As summer declines, and we careen toward Pumpkin Spice Latte Season; things have calmed down a little in the garden. I’m taking a break from weeding to share some of our successes and failures this year.
Clearance Perennials: This has been hit-or-miss. We haven’t had 100% success, but I’m still happy with them. The coreopsis are full, vibrant and blooming. Their leaves remind me of baby spinach! The speedwell and balloon flowers are doing well. The daisies are a puzzle. They’ve turned brown and dried up, but some of them have new growth in the center of the plant. I’m going to leave them in the garden to see if they will rebound.
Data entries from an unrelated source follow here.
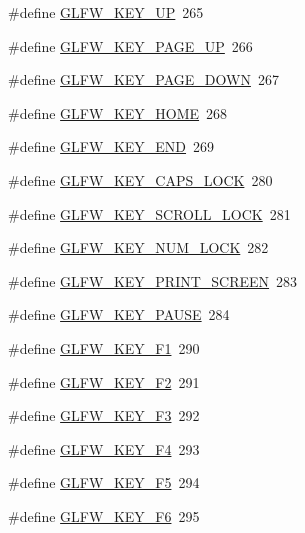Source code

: \begin{DoxyCompactItemize}
\#define \hyperlink{group__keys_ga2f3342b194020d3544c67e3506b6f144}{G\-L\-F\-W\-\_\-\-K\-E\-Y\-\_\-\-U\-P}~265
\item 
\#define \hyperlink{group__keys_ga3ab731f9622f0db280178a5f3cc6d586}{G\-L\-F\-W\-\_\-\-K\-E\-Y\-\_\-\-P\-A\-G\-E\-\_\-\-U\-P}~266
\item 
\#define \hyperlink{group__keys_gaee0a8fa442001cc2147812f84b59041c}{G\-L\-F\-W\-\_\-\-K\-E\-Y\-\_\-\-P\-A\-G\-E\-\_\-\-D\-O\-W\-N}~267
\item 
\#define \hyperlink{group__keys_ga41452c7287195d481e43207318c126a7}{G\-L\-F\-W\-\_\-\-K\-E\-Y\-\_\-\-H\-O\-M\-E}~268
\item 
\#define \hyperlink{group__keys_ga86587ea1df19a65978d3e3b8439bedd9}{G\-L\-F\-W\-\_\-\-K\-E\-Y\-\_\-\-E\-N\-D}~269
\item 
\#define \hyperlink{group__keys_ga92c1d2c9d63485f3d70f94f688d48672}{G\-L\-F\-W\-\_\-\-K\-E\-Y\-\_\-\-C\-A\-P\-S\-\_\-\-L\-O\-C\-K}~280
\item 
\#define \hyperlink{group__keys_gaf622b63b9537f7084c2ab649b8365630}{G\-L\-F\-W\-\_\-\-K\-E\-Y\-\_\-\-S\-C\-R\-O\-L\-L\-\_\-\-L\-O\-C\-K}~281
\item 
\#define \hyperlink{group__keys_ga3946edc362aeff213b2be6304296cf43}{G\-L\-F\-W\-\_\-\-K\-E\-Y\-\_\-\-N\-U\-M\-\_\-\-L\-O\-C\-K}~282
\item 
\#define \hyperlink{group__keys_gaf964c2e65e97d0cf785a5636ee8df642}{G\-L\-F\-W\-\_\-\-K\-E\-Y\-\_\-\-P\-R\-I\-N\-T\-\_\-\-S\-C\-R\-E\-E\-N}~283
\item 
\#define \hyperlink{group__keys_ga8116b9692d87382afb5849b6d8907f18}{G\-L\-F\-W\-\_\-\-K\-E\-Y\-\_\-\-P\-A\-U\-S\-E}~284
\item 
\#define \hyperlink{group__keys_gafb8d66c573acf22e364049477dcbea30}{G\-L\-F\-W\-\_\-\-K\-E\-Y\-\_\-\-F1}~290
\item 
\#define \hyperlink{group__keys_ga0900750aff94889b940f5e428c07daee}{G\-L\-F\-W\-\_\-\-K\-E\-Y\-\_\-\-F2}~291
\item 
\#define \hyperlink{group__keys_gaed7cd729c0147a551bb8b7bb36c17015}{G\-L\-F\-W\-\_\-\-K\-E\-Y\-\_\-\-F3}~292
\item 
\#define \hyperlink{group__keys_ga9b61ebd0c63b44b7332fda2c9763eaa6}{G\-L\-F\-W\-\_\-\-K\-E\-Y\-\_\-\-F4}~293
\item 
\#define \hyperlink{group__keys_gaf258dda9947daa428377938ed577c8c2}{G\-L\-F\-W\-\_\-\-K\-E\-Y\-\_\-\-F5}~294
\item 
\#define \hyperlink{group__keys_ga6dc2d3f87b9d51ffbbbe2ef0299d8e1d}{G\-L\-F\-W\-\_\-\-K\-E\-Y\-\_\-\-F6}~295

\end{DoxyCompactItemize}

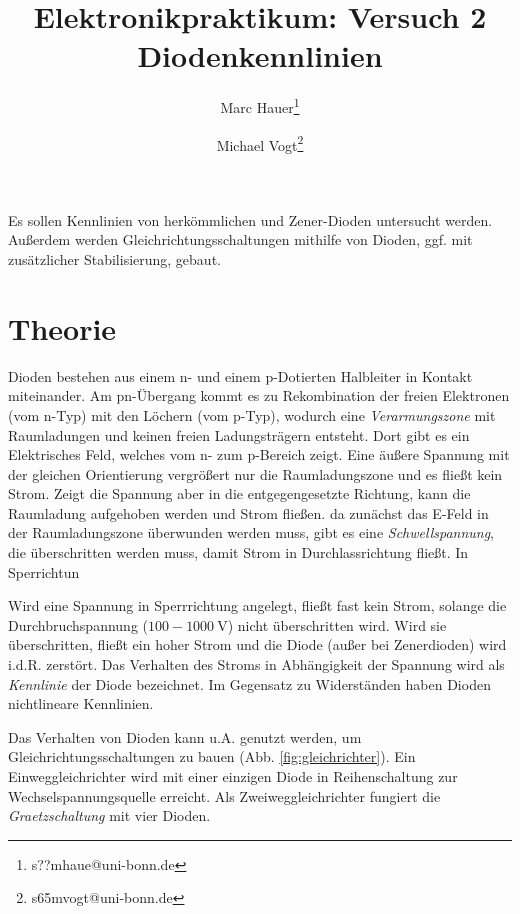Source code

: \documentclass{article}
\title{Elektronikpraktikum: Versuch 2 \\Diodenkennlinien}
\author[1]{Marc Hauer\thanks{s??mhaue@uni-bonn.de}}
\author[1]{Michael Vogt\thanks{s65mvogt@uni-bonn.de}}
\affil[1]{Uni Bonn}
\newcommand{\defc}{black}
\newcommand{\colorT}[2][blue]{\color{#1}{#2}\color{\defc}}
\newcommand{\todo}[1]{\colorT[red]{\textbf{(#1)}}}
\begin{document}
\maketitle
\tableofcontents
\newpage
{}

\pagestyle{fancy}
\fancyhead[R]{\thepage}
\fancyhead[L]{\leftmark}


Es sollen Kennlinien von herkömmlichen und Zener-Dioden untersucht werden.
Außerdem werden Gleichrichtungsschaltungen mithilfe von Dioden, ggf. mit zusätzlicher Stabilisierung, gebaut.

\section{Theorie}
\todo{Physik hinter Dioden genauer erklären?}
Dioden bestehen aus einem n- und einem p-Dotierten Halbleiter in Kontakt miteinander. Am pn-Übergang kommt es zu Rekombination
der freien Elektronen (vom n-Typ) mit den Löchern (vom p-Typ), wodurch eine \textit{Verarmungszone}
mit Raumladungen und keinen freien Ladungsträgern entsteht. Dort gibt es ein Elektrisches Feld, welches vom n- zum p-Bereich zeigt.
Eine äußere Spannung mit der gleichen Orientierung vergrößert nur die Raumladungszone und es fließt kein Strom.
Zeigt die Spannung aber in die entgegengesetzte Richtung, kann die Raumladung aufgehoben werden und Strom fließen.
da zunächst das E-Feld in der Raumladungszone überwunden werden muss, gibt es eine \textit{Schwellspannung},
die überschritten werden muss, damit Strom in Durchlassrichtung fließt. In Sperrichtun

Wird eine Spannung in Sperrrichtung angelegt, fließt fast kein Strom, solange die Durchbruchspannung ($100-\SI{1000}{\V}$)
nicht überschritten wird. Wird sie überschritten, fließt ein hoher Strom und die Diode (außer bei Zenerdioden) wird i.d.R. zerstört.
Das Verhalten des Stroms in Abhängigkeit der Spannung wird als
\textit{Kennlinie} der Diode bezeichnet. Im Gegensatz zu Widerständen haben Dioden nichtlineare Kennlinien.

Das Verhalten von Dioden kann u.A. genutzt werden, um Gleichrichtungsschaltungen zu bauen (Abb. \ref{fig:gleichrichter}).
Ein Einweggleichrichter wird mit einer einzigen Diode in Reihenschaltung zur Wechselspannungsquelle erreicht.
Als Zweiweggleichrichter fungiert die \textit{Graetzschaltung} mit vier Dioden. 
\end{document}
Experimental Deer Fence: It’s safe to say this is no longer an experiment. We have had zero break-ins of the deer variety. In the evenings, Mark and I have watched the deer eating fallen apples all around the herb garden, but steering clear of it. All of the fishing line is intact, and I haven’t glued the knots or hooks. While the fence is keeping deer out, a smaller critter has been nibbling away at several of the plants. We think it’s probably a rabbit. It has topped off the lilies, the hosta in the blue planter and snipped off a few stems from the balloon flower. Where’s Elmer Fudd when you need him?
Ground Cover: The liriope looks great. It’s lush, dark green and the plugs have filled in. We’ll continue working on the two banks when it’s cool enough to transplant more plugs.
Hydrangea Layers: About a week after I cut them from the mother plant, the baby layers started to show signs of stress. The leaves wilted and some turned brown and started to rot. I decided not to transplant them and let them establish awhile longer. They’ve rebounded, and should be ready for transplant in the spring.
PJM Rhododendrons: These little dudes are doing just fine. They have recovered nicely from their trauma and are thriving with no new damage.
Succession Planting: Succession planting has been a resounding success! Wandering out to the herb garden and snipping fresh herbs for dinner is one of my favorite activities. We’ve dried and frozen some of the basil. Many of our summer salads are punctuated with parsley or mint. I’m letting some of the cilantro go to seed in hopes that it will self-seed in the spring.
Here’s a puzzle for you: This random weed(?) appeared next to the speedwell. We have no idea what it is. My gut instinct is to pull it and move on with my life; hubby thinks it’s not a weed and we should leave it alone and see what happens. It’s about 12″ tall and smooth, like one enormous blade of grass. Thoughts?
How about you? Have you learned any gardening tips and tricks? What’s working in your garden this summer?